What is a brain injured child?
Brain injury may be microscopic, or it may be global. It
may be recognized in disturbances of learning, of visual
perception or even of speech. But these are minor
disabilities in a generally healthy child. The global brain
injury resulting from illness in mother during pregnancy,
injury during a long or difficult birth or injury after
birth such as a car accident will reveal itself as major
disability. It may affect mobility; as for example spastic
cerebral palsy or language impairment or as a generalized
developmental delay of physical growth and activity and
mental or emotional delay.
What can we do for the brain injured child?
A developmentalist can provide you, the parent, with the
tools/activities and education to give your child the needed
sensory stimulation at the appropriate developmental
level.
Why is this important?
Movement is learning. It allows the brain to know where the
body is in relation to the world, it provides the
opportunity for increased experience of touch, vision and
hearing. A brain injury can create barriers that stifle this
process. Guidance in the form of patterning movements,
increased touch, visual, or hearing stimulation at the
correct
level can help reorganize these processes in the brain.
What is a healthy, disorganized child?
Neurological development within the brain occurs as a
result of interaction with the child’s environment.
Prone on the floor the baby begins the effort to crawl, army
style. When care givers talk to the baby about everything
all his waking hours he will begin to babble back and
progressively acquire language. A baby soon finds fingers
and toes
to play with but will then discover objects in the
environment to manipulate, to play with, to take apart, and
eventually reassemble. But for the child with some degree of
brain injury this interaction with the environment is
obstructed. The developmentalist provides techniques to
replace these deficiencies by various exercises such as
patterning to cultivate integrated arm, leg, head movement, visual
tracking of the eyes while maintaining a clear single visual
image whether at far or near and manual dexterity. Such
activities provide organized sensory input which stimulates
effective, integrated motor output. Minimal cerebral
dysfunction occurs in the child with very little if any
abnormality in the MRI. But this child may lack coordination
of walking, running or skipping. He may have difficulty
following a line of print from side to side or a column of
figures from above down or transcribing from the board to
his desk in school.
The developmentalist teaches the child by means of
sensory input - the child learns the sensation of crawling
and creeping, learns the sensation of tracking with the eyes
and learns the sensations that are perceived through the
skin moment by moment through the day. This stimulation
program known by the general term of patterning is taught to
the family to perform at home.
What can we do for the disorganized healthy
child?
There is no visible pathology in the brain, but this child
finds it difficult to receive, process, retrieve and use
information. There is a glitch in the integration necessary
for organized thought processes.
What can we do for the disorganized healthy child?
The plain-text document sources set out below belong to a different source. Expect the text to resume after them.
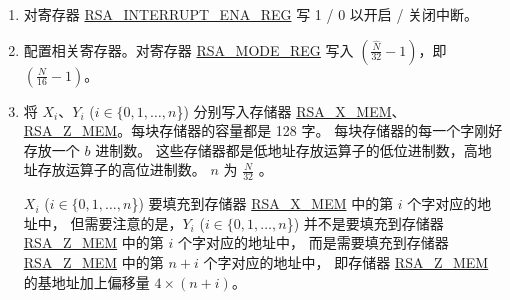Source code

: \documentclass[main\_\_CN.tex]{subfiles}
\begin{document}
\begin{enumerate}

    \item 对寄存器 \hyperref[regdesc:RSAINTERRUPTENAREG]{RSA\_INTERRUPT\_ENA\_REG} 写 1 / 0 以开启 / 关闭中断。

    \item 配置相关寄存器。对寄存器 \hyperref[regdesc:RSAMODEREG]{RSA\_MODE\_REG} 写入 \begin{math}( \frac{\hat{N}}{32} - 1 )\end{math}，即 \begin{math}(  \frac{N}{16} - 1 )\end{math}。

    \item 将 \begin{math}{X}_{i}\end{math}、\begin{math}{Y}_{i}\end{math} (\begin{math}i \in \{ 0, 1, \dots, n \end{math}\}) 分别写入存储器 \hyperref[regdesc:RSAmemory]{RSA\_X\_MEM}、\hyperref[regdesc:RSAmemory]{RSA\_Z\_MEM}。每块存储器的容量都是 128 字。
        每块存储器的每一个字刚好存放一个 \begin{math}b\end{math} 进制数。
        这些存储器都是低地址存放运算子的低位进制数，高地址存放运算子的高位进制数。
        \begin{math}n\end{math} 为 \begin{math} \frac{N}{32} \end{math} 。

         \begin{math}{X}_{i}\end{math} (\begin{math}i \in \{ 0, 1, \dots, n \end{math}\}) 要填充到存储器 \hyperref[regdesc:RSAmemory]{RSA\_X\_MEM} 中的第 \begin{math}i\end{math} 个字对应的地址中，
        但需要注意的是，\begin{math}{Y}_{i}\end{math} (\begin{math}i\in\{ 0, 1, \dots, n \end{math}\}) 并不是要填充到存储器 \hyperref[regdesc:RSAmemory]{RSA\_Z\_MEM} 中的第 \begin{math}i\end{math} 个字对应的地址中，
        而是需要填充到存储器 \hyperref[regdesc:RSAmemory]{RSA\_Z\_MEM} 中的第 \begin{math}n+i\end{math} 个字对应的地址中，
        即存储器 \hyperref[regdesc:RSAmemory]{RSA\_Z\_MEM} 的基地址加上偏移量 \begin{math}4 \times (n+i) \end{math}。


\end{enumerate}
\end{document}
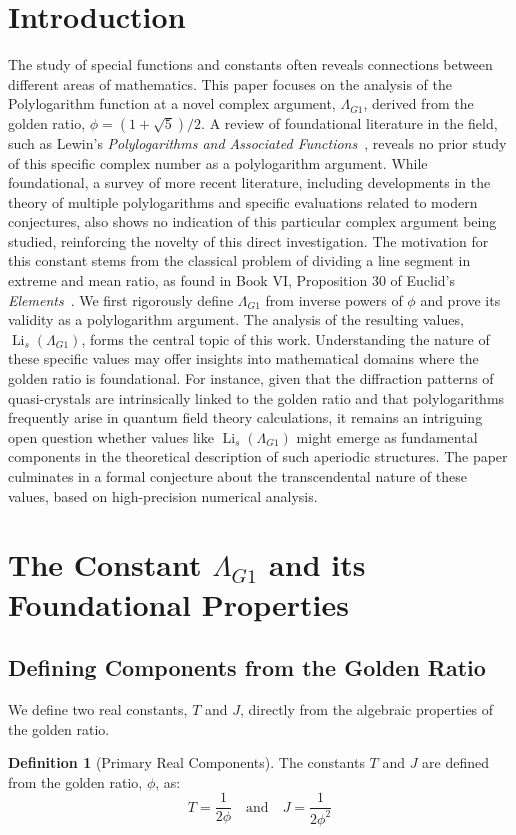 \documentclass{amsart}
\theoremstyle{plain}
\theoremstyle{definition}
\newtheorem{definition}[theorem]{Definition}
\theoremstyle{remark}
\DeclareMathOperator{\Li}{Li} %
\newcommand{\LambdaG}{\Lambda_{G1}}
\newcommand{\phiG}{\phi}
\begin{document}
\section{Introduction}
The study of special functions and constants often reveals connections between different areas of mathematics. This paper focuses on the analysis of the Polylogarithm function at a novel complex argument, $\LambdaG$, derived from the golden ratio, $\phiG = (1+\sqrt{5})/2$. A review of foundational literature in the field, such as Lewin's \textit{Polylogarithms and Associated Functions}~\cite{Lewin}, reveals no prior study of this specific complex number as a polylogarithm argument. While foundational, a survey of more recent literature, including developments in the theory of multiple polylogarithms and specific evaluations related to modern conjectures, also shows no indication of this particular complex argument being studied, reinforcing the novelty of this direct investigation. %
The motivation for this constant stems from the classical problem of dividing a line segment in extreme and mean ratio, as found in Book VI, Proposition 30 of Euclid's \textit{Elements}~\cite{Euclid}. We first rigorously define $\LambdaG$ from inverse powers of $\phiG$ and prove its validity as a polylogarithm argument. The analysis of the resulting values, $\Li_s(\LambdaG)$, forms the central topic of this work. Understanding the nature of these specific values may offer insights into mathematical domains where the golden ratio is foundational. For instance, given that the diffraction patterns of quasi-crystals are intrinsically linked to the golden ratio and that polylogarithms frequently arise in quantum field theory calculations, it remains an intriguing open question whether values like $\Li_s(\LambdaG)$ might emerge as fundamental components in the theoretical description of such aperiodic structures. The paper culminates in a formal conjecture about the transcendental nature of these values, based on high-precision numerical analysis.

\section{The Constant \texorpdfstring{$\LambdaG$}{Lambda\_G1} and its Foundational Properties}

\subsection{Defining Components from the Golden Ratio}
We define two real constants, $T$ and $J$, directly from the algebraic properties of the golden ratio.
\begin{definition}[Primary Real Components]
The constants $T$ and $J$ are defined from the golden ratio, $\phiG$, as:
\[ T = \frac{1}{2\phiG} \quad \text{and} \quad J = \frac{1}{2\phiG^2} \]
\end{definition}
\end{document}
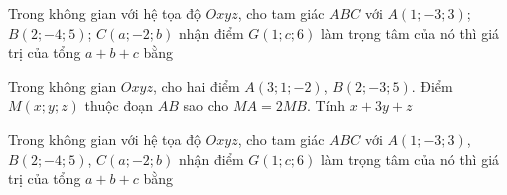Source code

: \begin{bt}%
	Trong không gian với hệ tọa độ $Oxyz$, cho tam giác $ABC$ với $A(1;-3;3)$; $B(2;-4;5)$; $C(a;-2;b)$ nhận điểm $G(1;c;6)$ làm trọng  tâm của nó thì giá trị của tổng $a+b+c$ bằng
\end{bt}

\begin{bt}%
	Trong không gian  $Oxyz$, cho hai điểm $A(3;1;-2)$, $B(2;-3;5)$. Điểm $M(x;y;z)$ thuộc đoạn $AB$ sao cho $MA=2MB$. Tính $x+3y+z$
\end{bt}

\begin{bt}%
	Trong không gian với hệ tọa độ $Oxyz$, cho tam  giác $ABC$ với $A\left(1;-3;3\right)$, $B\left(2;-4;5\right)$, $C\left(a;-2;b\right)$ nhận điểm $G\left(1;c;6\right)$ làm trọng tâm của nó thì giá trị của tổng $a+b+c$ bằng
\end{bt}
A developmentalist can provide you, the parent, with the
tools/activities and education to guide your child to live
in a more organized way. Recognition of visual, touch, or
hearing processing problems will help to design approaches
to learning that integrate all the senses so that there is
success in learning.
Why is this important?
If the process of thought is in a jumble because the path is
not even or complete, then it is difficult to get through
the day. Think of the thought process as climbing a ladder.
If a few rungs are missing or incomplete then it is far more
difficult to climb. It is important to integrate all our
senses so that we can perform our best.